Qadamgah (, also Romanized as Qadamgāh) is a city in Central District, in zeberkhan County, Razavi Khorasan Province, Iran. At the 2006 census, its population was 3,006, in 821 families.

Qadamgah is a Shia pilgrimage. It is historically part of the Greater Region of the city of Nishapur. It is now legally a separated county (shahrestan) though its people have daily commute and close ties and relatives with the main bigger city of Nishapur which is geographically close to it. Qadamgah used to be a part of the administrative county of Nishapur.

As a result of Imam al-Rida (a.s)'s travel from Medina to Merv, in which he crossed a major part of Iran, there are many qadamgahs attributed to him. The best known qadamgah attributed to the ali al rida (a.s) is the one in Nishapur which was constructed at the command of Shah 'Abbas in 1020/1611 over the relics of another building. It is widely believed that there is a human footprint on a black stone installed inside the building which is attributed to Imam al-Rida (a).
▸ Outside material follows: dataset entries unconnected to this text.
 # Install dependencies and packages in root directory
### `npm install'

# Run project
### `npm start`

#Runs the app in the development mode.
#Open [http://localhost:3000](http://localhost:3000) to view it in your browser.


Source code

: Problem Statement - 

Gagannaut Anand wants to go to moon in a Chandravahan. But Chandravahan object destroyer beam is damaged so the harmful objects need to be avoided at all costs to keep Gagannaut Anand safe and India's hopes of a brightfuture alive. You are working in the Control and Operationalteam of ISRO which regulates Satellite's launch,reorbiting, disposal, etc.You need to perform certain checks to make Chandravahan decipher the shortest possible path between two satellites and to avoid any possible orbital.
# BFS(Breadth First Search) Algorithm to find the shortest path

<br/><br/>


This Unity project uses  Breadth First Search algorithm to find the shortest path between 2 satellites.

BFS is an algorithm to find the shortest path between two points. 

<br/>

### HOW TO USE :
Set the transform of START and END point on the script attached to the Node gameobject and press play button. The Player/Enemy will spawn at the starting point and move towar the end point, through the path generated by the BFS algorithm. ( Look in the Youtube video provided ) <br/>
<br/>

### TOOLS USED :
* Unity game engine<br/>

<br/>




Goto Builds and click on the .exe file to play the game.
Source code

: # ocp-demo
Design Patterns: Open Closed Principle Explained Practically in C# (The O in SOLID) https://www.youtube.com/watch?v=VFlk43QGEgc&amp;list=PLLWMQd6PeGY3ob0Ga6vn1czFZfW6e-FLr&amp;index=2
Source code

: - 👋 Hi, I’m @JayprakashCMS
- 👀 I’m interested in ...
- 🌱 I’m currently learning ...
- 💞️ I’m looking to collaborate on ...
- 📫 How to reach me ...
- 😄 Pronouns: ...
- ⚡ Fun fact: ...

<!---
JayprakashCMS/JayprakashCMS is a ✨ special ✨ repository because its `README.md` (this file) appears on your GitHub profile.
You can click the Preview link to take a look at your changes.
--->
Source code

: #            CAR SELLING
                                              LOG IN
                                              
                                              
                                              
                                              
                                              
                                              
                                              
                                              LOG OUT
The majority of qadamgah attributed to Imam al-Rida (a.s) in Iran date back to the Safavid era. At least one-tenth of the 250 qadamgahs in Iran which are attributed to a prophet, an Imam, or a holy person are attributed to Imam al-Rida (a.s). The majority of qadamgahs attributed to him are located on his way from Medina to Merv (the so-called "Path of Wilaya").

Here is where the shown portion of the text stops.